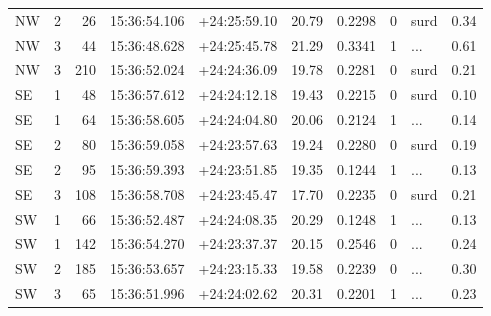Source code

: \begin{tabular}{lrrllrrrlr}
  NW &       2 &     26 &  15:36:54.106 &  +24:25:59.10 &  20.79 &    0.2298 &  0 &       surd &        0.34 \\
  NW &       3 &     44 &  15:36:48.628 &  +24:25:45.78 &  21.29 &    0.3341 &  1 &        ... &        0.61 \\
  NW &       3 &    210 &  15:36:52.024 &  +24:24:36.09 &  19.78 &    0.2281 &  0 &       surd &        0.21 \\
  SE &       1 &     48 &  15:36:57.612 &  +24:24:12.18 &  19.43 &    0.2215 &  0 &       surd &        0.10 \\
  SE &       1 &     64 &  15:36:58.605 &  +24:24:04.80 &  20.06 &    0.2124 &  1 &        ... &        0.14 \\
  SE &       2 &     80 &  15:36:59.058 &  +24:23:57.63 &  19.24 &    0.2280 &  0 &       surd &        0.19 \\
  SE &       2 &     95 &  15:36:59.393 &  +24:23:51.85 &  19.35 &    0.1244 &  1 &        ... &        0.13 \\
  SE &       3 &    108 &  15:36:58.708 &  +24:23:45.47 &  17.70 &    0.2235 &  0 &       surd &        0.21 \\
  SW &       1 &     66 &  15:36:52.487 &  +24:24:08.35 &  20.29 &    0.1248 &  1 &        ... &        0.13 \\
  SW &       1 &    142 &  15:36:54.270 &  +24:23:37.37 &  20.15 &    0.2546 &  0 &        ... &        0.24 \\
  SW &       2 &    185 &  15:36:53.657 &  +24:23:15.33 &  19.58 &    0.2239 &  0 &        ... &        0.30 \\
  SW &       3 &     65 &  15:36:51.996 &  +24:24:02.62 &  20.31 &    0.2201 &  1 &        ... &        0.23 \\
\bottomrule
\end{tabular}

────────────────

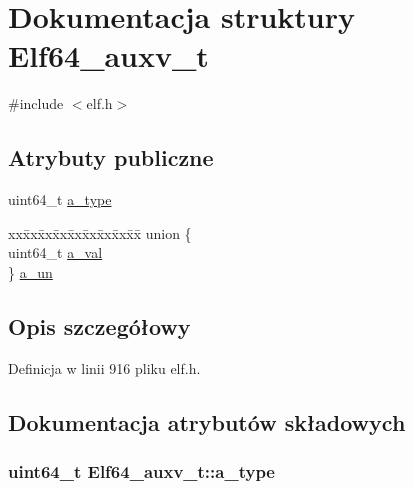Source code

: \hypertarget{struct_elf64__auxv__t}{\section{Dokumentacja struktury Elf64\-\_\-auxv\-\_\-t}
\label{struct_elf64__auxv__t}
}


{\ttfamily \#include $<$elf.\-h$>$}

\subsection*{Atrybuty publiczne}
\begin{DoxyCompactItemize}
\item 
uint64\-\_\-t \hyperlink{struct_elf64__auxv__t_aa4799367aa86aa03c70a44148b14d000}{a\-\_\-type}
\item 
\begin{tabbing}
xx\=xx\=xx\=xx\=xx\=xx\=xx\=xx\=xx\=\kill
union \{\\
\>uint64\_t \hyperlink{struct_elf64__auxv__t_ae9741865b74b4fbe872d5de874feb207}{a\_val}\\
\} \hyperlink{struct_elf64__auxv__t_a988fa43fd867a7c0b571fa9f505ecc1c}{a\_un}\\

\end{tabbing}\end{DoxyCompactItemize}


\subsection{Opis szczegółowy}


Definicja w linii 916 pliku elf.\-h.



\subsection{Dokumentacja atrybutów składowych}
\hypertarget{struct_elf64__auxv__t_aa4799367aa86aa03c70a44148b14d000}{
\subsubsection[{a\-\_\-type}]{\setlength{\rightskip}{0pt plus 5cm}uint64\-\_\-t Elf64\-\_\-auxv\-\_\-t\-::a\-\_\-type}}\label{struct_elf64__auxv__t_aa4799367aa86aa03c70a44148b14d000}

────────────────

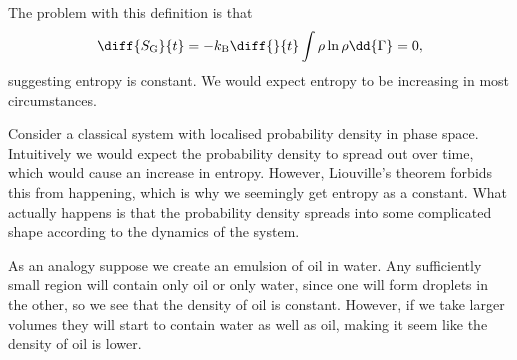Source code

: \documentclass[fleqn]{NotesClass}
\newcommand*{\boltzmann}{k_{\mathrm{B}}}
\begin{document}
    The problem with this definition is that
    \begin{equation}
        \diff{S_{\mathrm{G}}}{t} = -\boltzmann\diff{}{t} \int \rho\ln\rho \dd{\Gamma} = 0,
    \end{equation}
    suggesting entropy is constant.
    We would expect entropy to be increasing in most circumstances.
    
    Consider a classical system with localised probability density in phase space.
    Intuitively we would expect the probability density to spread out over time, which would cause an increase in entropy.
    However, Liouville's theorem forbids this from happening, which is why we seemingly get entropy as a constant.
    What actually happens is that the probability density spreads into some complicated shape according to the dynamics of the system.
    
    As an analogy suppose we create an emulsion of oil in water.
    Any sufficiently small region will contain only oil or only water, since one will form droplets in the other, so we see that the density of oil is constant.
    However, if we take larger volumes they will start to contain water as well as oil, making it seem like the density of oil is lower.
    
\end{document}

────────────────

Exercise
Please copy out each line in the entries that mentions the string "mathrm".

Expected answer
\newcommand*{\boltzmann}{k_{\mathrm{B}}}
        \diff{S_{\mathrm{G}}}{t} = -\boltzmann\diff{}{t} \int \rho\ln\rho \dd{\Gamma} = 0,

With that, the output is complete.